### WORK REQUIRED
Filter the entries down to the lines holding "fuse", then copy those lines.
(TASK INPUT Opens)
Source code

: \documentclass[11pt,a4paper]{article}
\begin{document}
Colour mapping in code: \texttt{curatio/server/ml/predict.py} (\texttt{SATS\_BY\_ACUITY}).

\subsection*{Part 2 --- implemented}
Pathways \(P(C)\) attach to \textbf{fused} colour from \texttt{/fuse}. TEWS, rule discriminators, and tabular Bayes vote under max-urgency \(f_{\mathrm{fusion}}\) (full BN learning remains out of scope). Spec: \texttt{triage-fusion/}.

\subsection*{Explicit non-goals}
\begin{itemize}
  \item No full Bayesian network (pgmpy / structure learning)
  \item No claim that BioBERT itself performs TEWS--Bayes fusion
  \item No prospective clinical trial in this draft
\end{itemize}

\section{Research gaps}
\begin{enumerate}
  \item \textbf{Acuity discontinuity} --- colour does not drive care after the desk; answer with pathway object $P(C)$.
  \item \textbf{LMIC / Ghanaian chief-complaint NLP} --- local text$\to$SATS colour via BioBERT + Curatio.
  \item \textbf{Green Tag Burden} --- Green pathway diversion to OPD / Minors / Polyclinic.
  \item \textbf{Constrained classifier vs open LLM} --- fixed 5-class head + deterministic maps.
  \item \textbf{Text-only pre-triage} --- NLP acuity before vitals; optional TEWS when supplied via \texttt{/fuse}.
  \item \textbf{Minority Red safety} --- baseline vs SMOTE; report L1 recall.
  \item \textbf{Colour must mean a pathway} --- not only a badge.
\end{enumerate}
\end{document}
(TASK INPUT Closes)
### SOLUTION TO THIS EXERCISE
Pathways \(P(C)\) attach to \textbf{fused} colour from \texttt{/fuse}. TEWS, rule discriminators, and tabular Bayes vote under max-urgency \(f_{\mathrm{fusion}}\) (full BN learning remains out of scope). Spec: \texttt{triage-fusion/}.
  \item \textbf{Text-only pre-triage} --- NLP acuity before vitals; optional TEWS when supplied via \texttt{/fuse}.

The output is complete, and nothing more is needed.